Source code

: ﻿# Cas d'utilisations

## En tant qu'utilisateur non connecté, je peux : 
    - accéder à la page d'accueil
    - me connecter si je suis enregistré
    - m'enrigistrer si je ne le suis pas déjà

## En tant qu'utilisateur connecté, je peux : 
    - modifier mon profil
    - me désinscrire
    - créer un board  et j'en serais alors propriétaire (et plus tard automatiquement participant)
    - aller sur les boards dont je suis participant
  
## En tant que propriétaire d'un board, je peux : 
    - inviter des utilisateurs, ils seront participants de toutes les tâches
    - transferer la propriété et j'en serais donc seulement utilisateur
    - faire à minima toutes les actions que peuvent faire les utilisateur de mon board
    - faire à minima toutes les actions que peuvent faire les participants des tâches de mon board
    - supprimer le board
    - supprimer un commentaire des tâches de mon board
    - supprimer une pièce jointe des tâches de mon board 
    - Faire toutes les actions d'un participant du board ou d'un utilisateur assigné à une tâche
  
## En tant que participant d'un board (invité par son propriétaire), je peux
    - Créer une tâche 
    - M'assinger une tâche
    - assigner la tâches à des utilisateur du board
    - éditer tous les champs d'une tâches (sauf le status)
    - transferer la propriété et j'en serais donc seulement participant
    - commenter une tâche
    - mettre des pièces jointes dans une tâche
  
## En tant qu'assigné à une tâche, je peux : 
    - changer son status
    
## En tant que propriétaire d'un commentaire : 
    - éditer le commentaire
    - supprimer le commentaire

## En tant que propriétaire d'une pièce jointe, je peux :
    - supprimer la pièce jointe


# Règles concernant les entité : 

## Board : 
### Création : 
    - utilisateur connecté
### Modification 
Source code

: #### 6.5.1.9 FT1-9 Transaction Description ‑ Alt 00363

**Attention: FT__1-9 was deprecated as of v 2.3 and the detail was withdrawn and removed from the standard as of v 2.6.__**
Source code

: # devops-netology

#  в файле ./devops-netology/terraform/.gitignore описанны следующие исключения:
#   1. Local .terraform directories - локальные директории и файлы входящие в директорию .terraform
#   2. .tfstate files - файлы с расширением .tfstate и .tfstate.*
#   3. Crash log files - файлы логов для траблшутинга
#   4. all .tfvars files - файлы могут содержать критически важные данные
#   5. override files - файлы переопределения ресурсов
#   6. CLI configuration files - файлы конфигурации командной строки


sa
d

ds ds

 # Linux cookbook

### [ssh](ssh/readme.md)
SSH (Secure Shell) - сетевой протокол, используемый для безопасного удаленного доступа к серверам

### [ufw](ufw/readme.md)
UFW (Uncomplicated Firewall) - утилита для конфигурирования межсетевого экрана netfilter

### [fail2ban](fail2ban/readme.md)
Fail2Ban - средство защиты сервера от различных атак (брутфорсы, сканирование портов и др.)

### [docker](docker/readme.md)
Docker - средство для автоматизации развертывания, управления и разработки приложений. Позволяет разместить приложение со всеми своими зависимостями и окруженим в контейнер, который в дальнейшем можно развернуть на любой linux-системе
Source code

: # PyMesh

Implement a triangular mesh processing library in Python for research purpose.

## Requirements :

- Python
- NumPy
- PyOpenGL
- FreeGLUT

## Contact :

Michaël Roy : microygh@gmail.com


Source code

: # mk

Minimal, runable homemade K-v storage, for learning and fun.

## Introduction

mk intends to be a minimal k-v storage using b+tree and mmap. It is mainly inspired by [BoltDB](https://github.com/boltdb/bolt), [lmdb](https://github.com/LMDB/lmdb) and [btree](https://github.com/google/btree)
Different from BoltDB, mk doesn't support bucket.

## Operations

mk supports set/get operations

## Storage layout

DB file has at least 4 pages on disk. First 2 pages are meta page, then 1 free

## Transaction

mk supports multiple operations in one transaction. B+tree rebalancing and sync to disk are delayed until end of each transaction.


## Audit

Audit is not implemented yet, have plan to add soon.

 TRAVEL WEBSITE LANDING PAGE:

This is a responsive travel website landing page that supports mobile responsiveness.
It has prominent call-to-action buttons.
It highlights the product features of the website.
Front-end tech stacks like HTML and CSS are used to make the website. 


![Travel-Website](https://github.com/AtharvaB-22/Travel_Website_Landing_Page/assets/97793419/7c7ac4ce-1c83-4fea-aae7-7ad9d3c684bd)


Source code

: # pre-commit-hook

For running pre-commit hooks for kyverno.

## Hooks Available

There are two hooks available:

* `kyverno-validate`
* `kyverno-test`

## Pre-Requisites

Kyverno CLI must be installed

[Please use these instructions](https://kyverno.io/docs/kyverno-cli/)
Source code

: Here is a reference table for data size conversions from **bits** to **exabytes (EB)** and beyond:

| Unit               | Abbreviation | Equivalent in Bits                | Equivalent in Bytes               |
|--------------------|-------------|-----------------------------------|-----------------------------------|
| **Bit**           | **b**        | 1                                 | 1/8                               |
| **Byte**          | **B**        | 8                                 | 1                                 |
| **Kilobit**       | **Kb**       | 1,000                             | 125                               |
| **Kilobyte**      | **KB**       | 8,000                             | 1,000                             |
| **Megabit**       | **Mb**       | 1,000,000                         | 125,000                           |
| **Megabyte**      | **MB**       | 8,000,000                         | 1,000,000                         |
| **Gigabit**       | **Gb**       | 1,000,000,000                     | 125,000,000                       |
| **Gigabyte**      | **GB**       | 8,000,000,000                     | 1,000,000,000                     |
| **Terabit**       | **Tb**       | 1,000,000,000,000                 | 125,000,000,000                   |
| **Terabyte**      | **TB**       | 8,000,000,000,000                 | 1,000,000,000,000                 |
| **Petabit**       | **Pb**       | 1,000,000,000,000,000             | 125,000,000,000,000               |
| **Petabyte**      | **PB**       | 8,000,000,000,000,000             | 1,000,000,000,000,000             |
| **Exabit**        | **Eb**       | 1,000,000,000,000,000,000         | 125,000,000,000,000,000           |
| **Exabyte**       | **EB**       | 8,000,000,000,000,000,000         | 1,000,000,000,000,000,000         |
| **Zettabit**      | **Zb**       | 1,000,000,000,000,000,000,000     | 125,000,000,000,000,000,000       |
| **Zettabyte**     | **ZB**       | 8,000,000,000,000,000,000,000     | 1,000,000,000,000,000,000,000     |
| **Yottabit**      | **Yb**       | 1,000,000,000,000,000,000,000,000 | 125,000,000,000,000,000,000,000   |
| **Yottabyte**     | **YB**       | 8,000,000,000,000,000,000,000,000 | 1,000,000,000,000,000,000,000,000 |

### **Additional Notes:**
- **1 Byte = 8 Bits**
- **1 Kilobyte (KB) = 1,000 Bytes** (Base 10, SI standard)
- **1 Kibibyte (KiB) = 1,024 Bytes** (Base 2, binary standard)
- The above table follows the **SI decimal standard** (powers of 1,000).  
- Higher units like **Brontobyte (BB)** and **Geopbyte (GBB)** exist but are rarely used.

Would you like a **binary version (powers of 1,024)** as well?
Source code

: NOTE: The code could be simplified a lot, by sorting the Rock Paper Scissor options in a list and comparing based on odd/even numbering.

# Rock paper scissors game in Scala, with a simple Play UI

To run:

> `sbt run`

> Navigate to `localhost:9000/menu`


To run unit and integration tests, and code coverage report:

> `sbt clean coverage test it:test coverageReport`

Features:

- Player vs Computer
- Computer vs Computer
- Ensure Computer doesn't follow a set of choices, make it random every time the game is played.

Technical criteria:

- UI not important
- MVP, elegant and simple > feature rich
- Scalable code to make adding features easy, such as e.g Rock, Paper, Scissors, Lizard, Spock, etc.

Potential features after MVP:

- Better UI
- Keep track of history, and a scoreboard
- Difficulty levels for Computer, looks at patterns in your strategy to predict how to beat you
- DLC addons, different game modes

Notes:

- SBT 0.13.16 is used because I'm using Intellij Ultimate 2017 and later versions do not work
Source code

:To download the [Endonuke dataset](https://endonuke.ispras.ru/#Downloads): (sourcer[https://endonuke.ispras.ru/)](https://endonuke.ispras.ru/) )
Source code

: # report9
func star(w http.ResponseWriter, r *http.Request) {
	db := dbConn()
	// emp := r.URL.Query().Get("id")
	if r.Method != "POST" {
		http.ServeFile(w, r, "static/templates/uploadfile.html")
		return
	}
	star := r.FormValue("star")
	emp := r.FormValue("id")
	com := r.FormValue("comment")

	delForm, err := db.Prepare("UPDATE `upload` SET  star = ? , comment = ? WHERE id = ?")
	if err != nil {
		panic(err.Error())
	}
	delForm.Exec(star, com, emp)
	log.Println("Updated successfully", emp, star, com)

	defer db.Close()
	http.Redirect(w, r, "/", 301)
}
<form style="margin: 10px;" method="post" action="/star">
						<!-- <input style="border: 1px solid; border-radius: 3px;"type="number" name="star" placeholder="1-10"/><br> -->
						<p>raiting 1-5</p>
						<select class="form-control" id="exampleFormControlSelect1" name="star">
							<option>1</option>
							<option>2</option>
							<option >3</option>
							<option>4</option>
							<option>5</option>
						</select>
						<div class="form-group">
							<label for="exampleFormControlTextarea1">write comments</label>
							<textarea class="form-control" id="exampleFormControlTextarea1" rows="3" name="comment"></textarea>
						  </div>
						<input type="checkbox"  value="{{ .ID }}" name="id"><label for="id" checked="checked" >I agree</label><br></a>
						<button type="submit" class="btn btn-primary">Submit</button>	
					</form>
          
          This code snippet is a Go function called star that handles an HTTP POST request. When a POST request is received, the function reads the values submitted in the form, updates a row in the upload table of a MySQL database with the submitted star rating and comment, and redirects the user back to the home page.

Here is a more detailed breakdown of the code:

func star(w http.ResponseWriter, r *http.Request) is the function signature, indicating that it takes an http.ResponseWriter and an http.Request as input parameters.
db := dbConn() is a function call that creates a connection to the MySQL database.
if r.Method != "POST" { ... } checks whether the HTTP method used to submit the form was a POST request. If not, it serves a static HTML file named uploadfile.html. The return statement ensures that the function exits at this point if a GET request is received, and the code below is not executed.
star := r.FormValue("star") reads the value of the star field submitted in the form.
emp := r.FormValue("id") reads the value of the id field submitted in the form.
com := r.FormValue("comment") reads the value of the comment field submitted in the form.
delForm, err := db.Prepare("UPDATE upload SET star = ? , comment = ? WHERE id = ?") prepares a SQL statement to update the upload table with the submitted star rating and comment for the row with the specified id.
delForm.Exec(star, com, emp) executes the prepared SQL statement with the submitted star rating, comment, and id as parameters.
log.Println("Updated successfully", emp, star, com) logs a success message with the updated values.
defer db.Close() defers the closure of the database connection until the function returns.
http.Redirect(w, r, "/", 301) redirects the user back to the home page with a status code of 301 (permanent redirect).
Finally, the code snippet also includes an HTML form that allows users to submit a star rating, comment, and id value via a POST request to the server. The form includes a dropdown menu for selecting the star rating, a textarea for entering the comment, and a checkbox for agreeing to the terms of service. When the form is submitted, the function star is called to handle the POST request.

• • • • • • •

**Action item**
Quote the listing above, but only from the line that shows "<option>2</option>" through the line that shows "is not executed.".

**Your response**
							<option>2</option>
							<option >3</option>
							<option>4</option>
							<option>5</option>
						</select>
						<div class="form-group">
							<label for="exampleFormControlTextarea1">write comments</label>
							<textarea class="form-control" id="exampleFormControlTextarea1" rows="3" name="comment"></textarea>
						  </div>
						<input type="checkbox"  value="{{ .ID }}" name="id"><label for="id" checked="checked" >I agree</label><br></a>
						<button type="submit" class="btn btn-primary">Submit</button>	
					</form>
          
          This code snippet is a Go function called star that handles an HTTP POST request. When a POST request is received, the function reads the values submitted in the form, updates a row in the upload table of a MySQL database with the submitted star rating and comment, and redirects the user back to the home page.

Here is a more detailed breakdown of the code:

func star(w http.ResponseWriter, r *http.Request) is the function signature, indicating that it takes an http.ResponseWriter and an http.Request as input parameters.
db := dbConn() is a function call that creates a connection to the MySQL database.
if r.Method != "POST" { ... } checks whether the HTTP method used to submit the form was a POST request. If not, it serves a static HTML file named uploadfile.html. The return statement ensures that the function exits at this point if a GET request is received, and the code below is not executed.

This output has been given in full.